▼▼▼

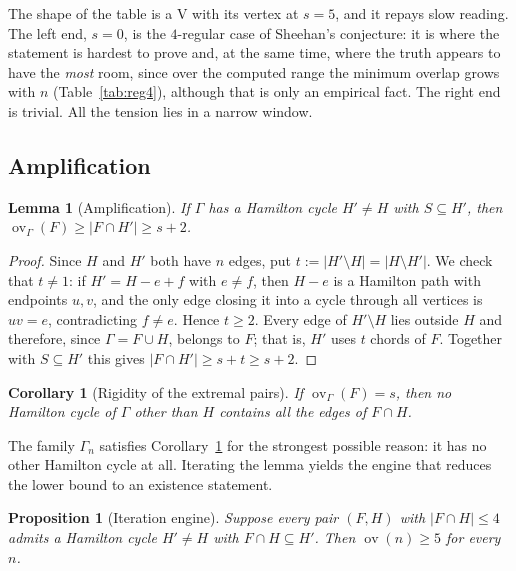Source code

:\documentclass[11pt,a4paper]{article}
\newtheorem{lemma}[theorem]{Lemma}
\newtheorem{proposition}[theorem]{Proposition}
\newtheorem{corollary}[theorem]{Corollary}
\theoremstyle{definition}
\theoremstyle{remark}
\newcommand{\ov}{\operatorname{ov}}
\begin{document}
The shape of the table is a V with its vertex at $s=5$, and it repays slow reading. The left end, $s=0$, is the $4$-regular case of Sheehan's conjecture: it is where the statement is hardest to prove and, at the same time, where the truth appears to have the \emph{most} room, since over the computed range the minimum overlap grows with $n$ (Table~\ref{tab:reg4}), although that is only an empirical fact. The right end is trivial. All the tension lies in a narrow window.

\subsection{Amplification}

\begin{lemma}[Amplification]\label{lem:amplify}
If $\Gamma$ has a Hamilton cycle $H'\ne H$ with $S\subseteq H'$, then $\ov_\Gamma(F)\ge|F\cap H'|\ge s+2$.
\end{lemma}

\begin{proof}
Since $H$ and $H'$ both have $n$ edges, put $t:=|H'\setminus H|=|H\setminus H'|$. We check that $t\ne1$: if $H'=H-e+f$ with $e\ne f$, then $H-e$ is a Hamilton path with endpoints $u,v$, and the only edge closing it into a cycle through all vertices is $uv=e$, contradicting $f\ne e$. Hence $t\ge2$. Every edge of $H'\setminus H$ lies outside $H$ and therefore, since $\Gamma=F\cup H$, belongs to $F$; that is, $H'$ uses $t$ chords of $F$. Together with $S\subseteq H'$ this gives $|F\cap H'|\ge s+t\ge s+2$.
\end{proof}

\begin{corollary}[Rigidity of the extremal pairs]\label{cor:rigidextr}
If $\ov_\Gamma(F)=s$, then no Hamilton cycle of $\Gamma$ other than $H$ contains all the edges of $F\cap H$.
\end{corollary}

The family $\Gamma_n$ satisfies Corollary~\ref{cor:rigidextr} for the strongest possible reason: it has no other Hamilton cycle at all. Iterating the lemma yields the engine that reduces the lower bound to an existence statement.

\begin{proposition}[Iteration engine]\label{prop:engine}
Suppose every pair $(F,H)$ with $|F\cap H|\le4$ admits a Hamilton cycle $H'\ne H$ with $F\cap H\subseteq H'$. Then $\ov(n)\ge5$ for every $n$.
\end{proposition}
\end{document}
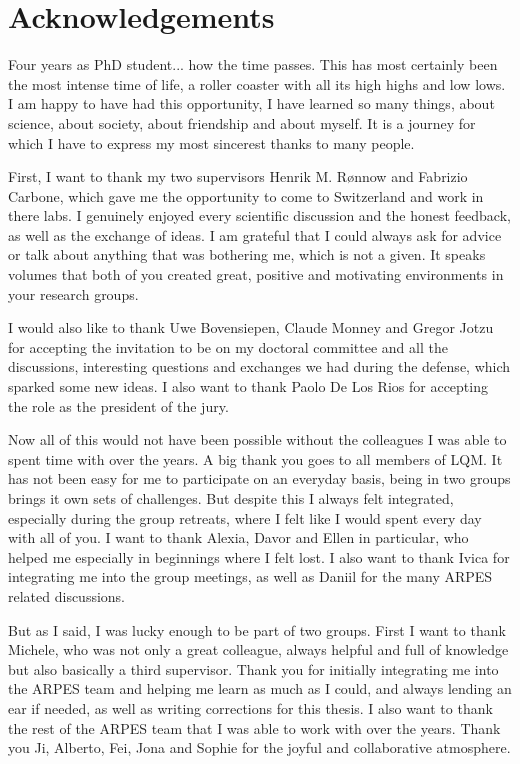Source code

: \chapter*{Acknowledgements}
Four years as PhD student... how the time passes.
This has most certainly been the most intense time of life, a roller coaster with all its high highs and low lows.
I am happy to have had this opportunity, I have learned so many things, about science, about society, about friendship and about myself.
It is a journey for which I have to express my most sincerest thanks to many people.\hfill\break

First, I want to thank my two supervisors Henrik M. R{\o}nnow and Fabrizio Carbone, which gave me the opportunity to come to Switzerland and work in there labs.
I genuinely enjoyed every scientific discussion and the honest feedback, as well as the exchange of ideas.
I am grateful that I could always ask for advice or talk about anything that was bothering me, which is not a given.
It speaks volumes that both of you created great, positive and motivating environments in your research groups.\hfill\break

I would also like to thank Uwe Bovensiepen, Claude Monney and Gregor Jotzu for accepting the invitation to be on my doctoral committee and all the discussions, interesting questions and exchanges we had during the defense, which sparked some new ideas.
I also want to thank Paolo De Los Rios for accepting the role as the president of the jury.\hfill\break

Now all of this would not have been possible without the colleagues I was able to spent time with over the years.
A big thank you goes to all members of LQM.
It has not been easy for me to participate on an everyday basis, being in two groups brings it own sets of challenges.
But despite this I always felt integrated, especially during the group retreats, where I felt like I would spent every day with all of you.
I want to thank Alexia, Davor and Ellen in particular, who helped me especially in beginnings where I felt lost.
I also want to thank Ivica for integrating me into the group meetings, as well as Daniil for the many ARPES related discussions.\hfill\break

But as I said, I was lucky enough to be part of two groups.
First I want to thank Michele, who was not only a great colleague, always helpful and full of knowledge but also basically a third supervisor.
Thank you for initially integrating me into the ARPES team and helping me learn as much as I could, and always lending an ear if needed, as well as writing corrections for this thesis. I also want to thank the rest of the ARPES team that I was able to work with over the years. Thank you Ji, Alberto, Fei, Jona and Sophie for the joyful and collaborative atmosphere.

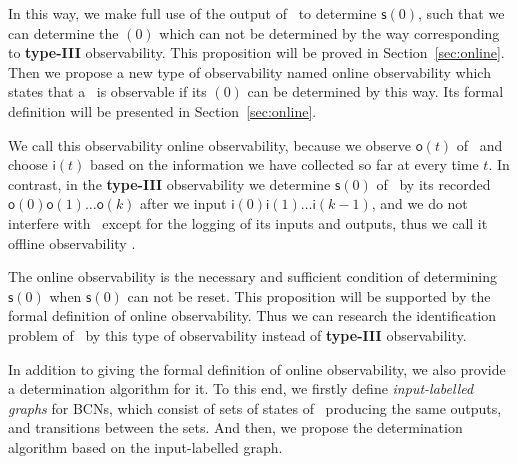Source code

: 

 In this way, we make full use of the output of \BCN\ to determine $\mathsf{s}(0)$, such that we can determine the \State$(0)$ which can not be determined by the way corresponding to {\bf type-III} observability. This proposition will be proved in Section~\ref{sec:online}. Then  we propose a new type of observability named online observability which states that a \BCN\ is observable if its \State$(0)$ can be determined by this way. Its formal definition will be presented in Section~\ref{sec:online}. 
 
 We call this observability online observability, because we observe $\mathsf{o}(t)$ of \BCN\ and choose $\mathsf{i}(t)$ based on the information we have collected so far at every time $t$. In contrast, in the {\bf type-III} observability we determine $\mathsf{s}(0)$ of \BCN\ by its recorded $\mathsf{o}(0)\mathsf{o}(1)\ldots\mathsf{o}(k)$ after we input $\mathsf{i}(0)\mathsf{i}(1)\ldots\mathsf{i}(k-1)$, and  we do not interfere with \BCN\ except for the logging of its inputs and outputs, thus we call it offline observability \cite{Cassar2017A}.
 
  The online observability is the necessary and sufficient condition of determining $\mathsf{s}(0)$ when $\mathsf{s}(0)$ can not be reset. This proposition will be supported by the formal definition of  online observability.  Thus we can research the identification problem of \BCNs\ by this type of observability instead of {\bf type-III} observability.




In addition to giving the formal definition of online observability, we also provide a determination algorithm for it. To this end, we firstly define {\em input-labelled graphs} for BCNs, which consist of sets of states of \BCNs\ producing the same outputs, and transitions between the sets. And then, we propose the determination algorithm based on the input-labelled graph.

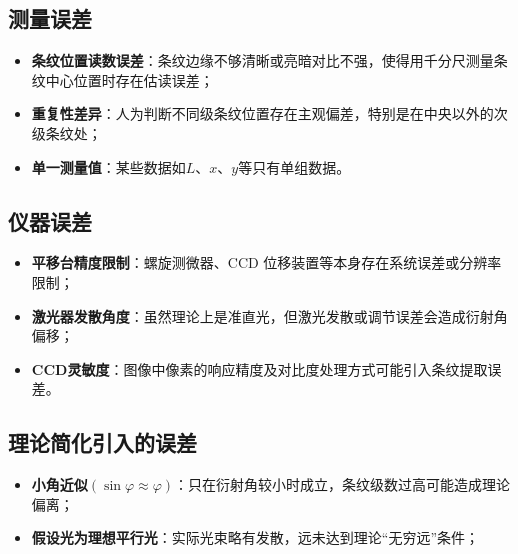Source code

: \documentclass[12pt,a4paper]{article}
\begin{document}
    \subsection{测量误差}
        \begin{itemize}
            \item \textbf{条纹位置读数误差}：条纹边缘不够清晰或亮暗对比不强，使得用千分尺测量条纹中心位置时存在估读误差；
            \item \textbf{重复性差异}：人为判断不同级条纹位置存在主观偏差，特别是在中央以外的次级条纹处；
            \item \textbf{单一测量值}：某些数据如$L$、$x$、$y$等只有单组数据。
        \end{itemize}
    \subsection{仪器误差}
        \begin{itemize}
            \item \textbf{平移台精度限制}：螺旋测微器、CCD 位移装置等本身存在系统误差或分辨率限制；
            \item \textbf{激光器发散角度}：虽然理论上是准直光，但激光发散或调节误差会造成衍射角偏移；
            \item \textbf{CCD灵敏度}：图像中像素的响应精度及对比度处理方式可能引入条纹提取误差。
        \end{itemize}
    \subsection{理论简化引入的误差}
        \begin{itemize}
            \item \textbf{小角近似$(\sin\varphi\approx\varphi)$}：只在衍射角较小时成立，条纹级数过高可能造成理论偏离；
            \item \textbf{假设光为理想平行光}：实际光束略有发散，远未达到理论“无穷远”条件；
        \end{itemize}
\end{document}
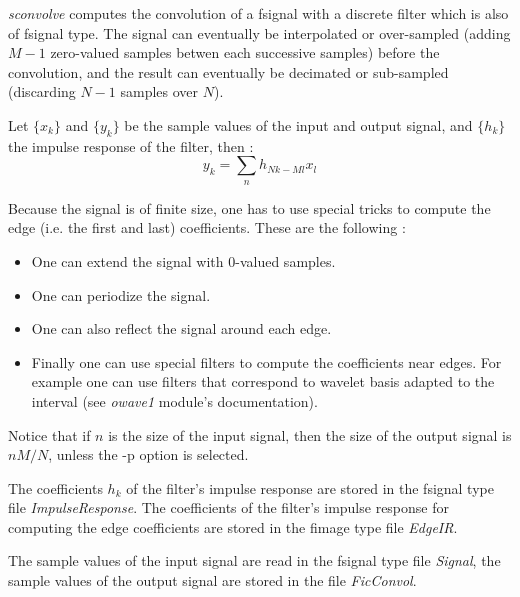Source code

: 
{\em sconvolve} computes the convolution of a fsignal with a discrete filter which is also of fsignal type. The signal can eventually be interpolated or over-sampled (adding $M-1$ zero-valued samples betwen each successive samples) before the convolution, and the result can eventually be decimated or sub-sampled (discarding $N-1$ samples over $N$).

Let $\{x_{k}\}$ and $\{y_{k}\}$ be the sample values of the input and output signal, and $\{h_{k}\}$ the impulse response of the filter, then :
\[
y_{k} = \sum_{n} h_{Nk-Ml} x_{l}
\]

Because the signal is of finite size, one has to use special tricks to compute the edge (i.e. the first and last) coefficients. These are the following :
\begin{itemize}
\item
One can extend the signal with \( 0 \)-valued samples.
\item
One can periodize the signal.
\item
One can also reflect the signal around each edge.
\item
Finally one can use special filters to compute the coefficients near edges. For example one can use filters that correspond to wavelet basis adapted to the interval (see {\em owave1} module's documentation). 
\end{itemize}

Notice that if $n$ is the size of the input signal, then the size of the output signal is $nM/N$, unless the -p option is selected.

The coefficients \( h_{k} \) of the filter's impulse response are stored in the fsignal type file {\em ImpulseResponse}. The coefficients of the filter's impulse response for computing the edge coefficients are stored in the fimage type file {\em EdgeIR}.

The sample values of the input signal are read in the fsignal type file {\em Signal}, the sample values of the output signal are stored in the file {\em FicConvol}.

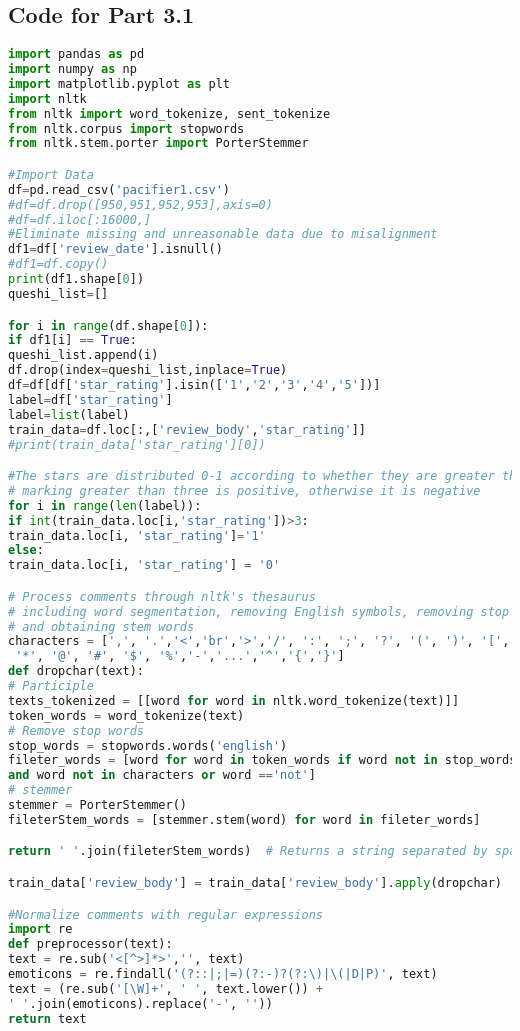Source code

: \documentclass{mcmthesis}
\begin{document}
\begin{appendices}
\section{Code for Part 3.1}
\begin{lstlisting}[language=python]
import pandas as pd
import numpy as np
import matplotlib.pyplot as plt
import nltk
from nltk import word_tokenize, sent_tokenize
from nltk.corpus import stopwords
from nltk.stem.porter import PorterStemmer

#Import Data
df=pd.read_csv('pacifier1.csv')
#df=df.drop([950,951,952,953],axis=0)
#df=df.iloc[:16000,]
#Eliminate missing and unreasonable data due to misalignment
df1=df['review_date'].isnull()
#df1=df.copy()
print(df1.shape[0])
queshi_list=[]

for i in range(df.shape[0]):
if df1[i] == True:
queshi_list.append(i)
df.drop(index=queshi_list,inplace=True)
df=df[df['star_rating'].isin(['1','2','3','4','5'])]
label=df['star_rating']
label=list(label)
train_data=df.loc[:,['review_body','star_rating']]
#print(train_data['star_rating'][0])

#The stars are distributed 0-1 according to whether they are greater than three
# marking greater than three is positive, otherwise it is negative
for i in range(len(label)):
if int(train_data.loc[i,'star_rating'])>3:
train_data.loc[i, 'star_rating']='1'
else:
train_data.loc[i, 'star_rating'] = '0'

# Process comments through nltk's thesaurus
# including word segmentation, removing English symbols, removing stop words, 
# and obtaining stem words
characters = [',', '.','<','br','>','/', ':', ';', '?', '(', ')', '[', ']', '&', '!',
 '*', '@', '#', '$', '%','-','...','^','{','}']
def dropchar(text):
# Participle
texts_tokenized = [[word for word in nltk.word_tokenize(text)]]
token_words = word_tokenize(text)
# Remove stop words
stop_words = stopwords.words('english')
fileter_words = [word for word in token_words if word not in stop_words 
and word not in characters or word =='not']
# stemmer
stemmer = PorterStemmer()
fileterStem_words = [stemmer.stem(word) for word in fileter_words]

return ' '.join(fileterStem_words)  # Returns a string separated by spaces

train_data['review_body'] = train_data['review_body'].apply(dropchar)

#Normalize comments with regular expressions
import re
def preprocessor(text):
text = re.sub('<[^>]*>','', text)
emoticons = re.findall('(?::|;|=)(?:-)?(?:\)|\(|D|P)', text)
text = (re.sub('[\W]+', ' ', text.lower()) +
' '.join(emoticons).replace('-', ''))
return text


\end{lstlisting}
\end{appendices}
\end{document}
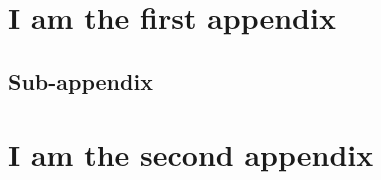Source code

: \appendix
\section{I am the first appendix}
\lipsum[2-3]
\subsection{Sub-appendix}
\lipsum[2-3]

\section{I am the second appendix}
\lipsum[2-3]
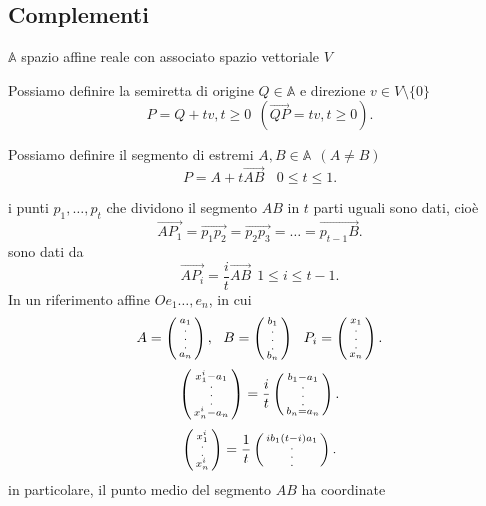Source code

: \documentclass[12px]{article}
\begin{document}
\subsection{Complementi}
	$ \mathbb{A} $ spazio affine reale con associato spazio vettoriale $V$\\
	\begin{defi}[Semiretta]
		Possiamo definire la semiretta di origine $Q\in \mathbb{A} $ e direzione $v\in V\setminus \{0\}$
		\[
		P = Q + tv, t\geq 0\ \ (\overrightarrow{QP} = tv, t\geq 0)
		.\] 
	\end{defi}
	\begin{defi}[Segmento]
		Possiamo definire il segmento di estremi $A, B\in \mathbb{A} \ \ (A\neq B) $
		\[
		P = A + t \overrightarrow{AB} \ \ \ \ 0\leq t\leq 1
		.\] 	
	\end{defi}
	i punti $p_1,\ldots,p_t$ che dividono il segmento $AB$ in $t$ parti uguali sono dati, cioè
\[
	\overrightarrow{AP_1} = \overrightarrow{p_1p_2} = \overrightarrow{p_2p_3} = \ldots = \overrightarrow{p_{t-1}B}
.\] 
sono dati da \[
	\overrightarrow{AP_i} = \frac{i}{t}\overrightarrow{AB} \ \ 1 \leq i\leq t-1
.\] 
	In un riferimento affine $Oe_1\ldots,e_n$, in cui
	\[
		A = \icol{a_1\\ . \\.\\.\\ a_n}, \ \ B = \icol{b_1\\ .\\.\\.\\b_n} \ \ P_i = \icol{x_1\\.\\.\\.\\ x_n}
	.\] 
	\[
		\left(\begin{smallmatrix}x_1^i - a_1\\.\\.\\.\\x_n^i - a_n\end{smallmatrix}\right) = \frac{i}{t}\left(\begin{smallmatrix}b_1-a_1\\.\\.\\.\\ b_n = a_n\end{smallmatrix}\right)
	.\] 
	\[
		\left(\begin{smallmatrix}x_1^i\\.\\.\\x_n^i\end{smallmatrix}\right) = \frac{1}{t}\left(\begin{smallmatrix}ib_1 (t - i)a_1\\.\\.\\.\end{smallmatrix}\right)
	.\] 
	in particolare, il punto medio del segmento $AB$ ha coordinate
\end{document}
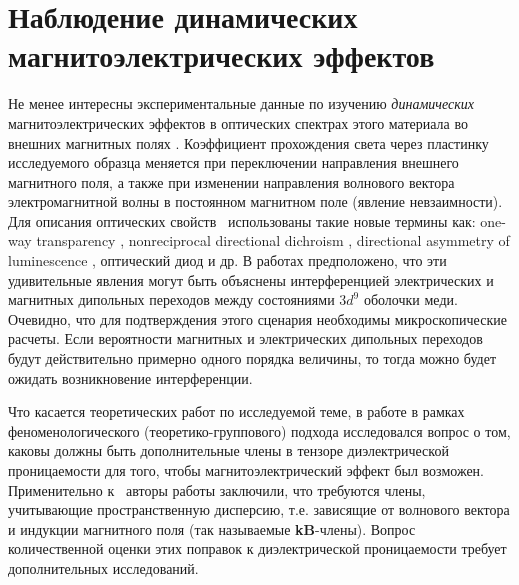 \section{Наблюдение динамических магнитоэлектрических эффектов}\label{sec:ch1/sec2}

Не менее интересны экспериментальные данные по изучению \emph{динамических} магнитоэлектрических эффектов в оптических спектрах этого материала во внешних магнитных полях \cite{Saito2008prl, Saito2008jpsj, Lovesey2009, Toyoda2015, Boldyrev2015}. Коэффициент прохождения света через пластинку исследуемого образца меняется при переключении направления внешнего магнитного поля, а также при изменении направления волнового вектора электромагнитной волны в постоянном магнитном поле (явление невзаимности). Для описания оптических свойств \cbo\ использованы такие новые термины как: one-way transparency \cite{Toyoda2015}, nonreciprocal directional dichroism \cite{Toyoda2015}, directional asymmetry of luminescence \cite{Toyoda2016}, оптический диод и др. В работах \cite{Toyoda2015, Toyoda2016} предположено, что эти удивительные явления могут быть объяснены интерференцией электрических и магнитных дипольных переходов между состояниями \(3d^9\) оболочки меди. Очевидно, что для подтверждения этого сценария необходимы микроскопические расчеты. Если вероятности магнитных и электрических дипольных переходов будут действительно примерно одного порядка величины, то тогда можно будет ожидать возникновение интерференции.

Что касается теоретических работ по исследуемой теме, в работе \cite{Nikitchenko2021} в рамках феноменологического (теоретико-группового) подхода исследовался вопрос о том, каковы должны быть дополнительные члены в тензоре диэлектрической проницаемости для того, чтобы магнитоэлектрический эффект был возможен. Применительно к \cbo\ авторы работы \cite{Nikitchenko2021} заключили, что требуются члены, учитывающие пространственную дисперсию, т.е. зависящие от волнового вектора и индукции магнитного поля (так называемые \textbf{kB}-члены). Вопрос количественной оценки этих поправок к диэлектрической проницаемости требует дополнительных исследований.

\FloatBarrier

▲▲▲

Select the lines in this material that hold the word "groups", leaving none out.

It speaks volumes that both of you created great, positive and motivating environments in your research groups.\hfill\break
It has not been easy for me to participate on an everyday basis, being in two groups brings it own sets of challenges.
But as I said, I was lucky enough to be part of two groups.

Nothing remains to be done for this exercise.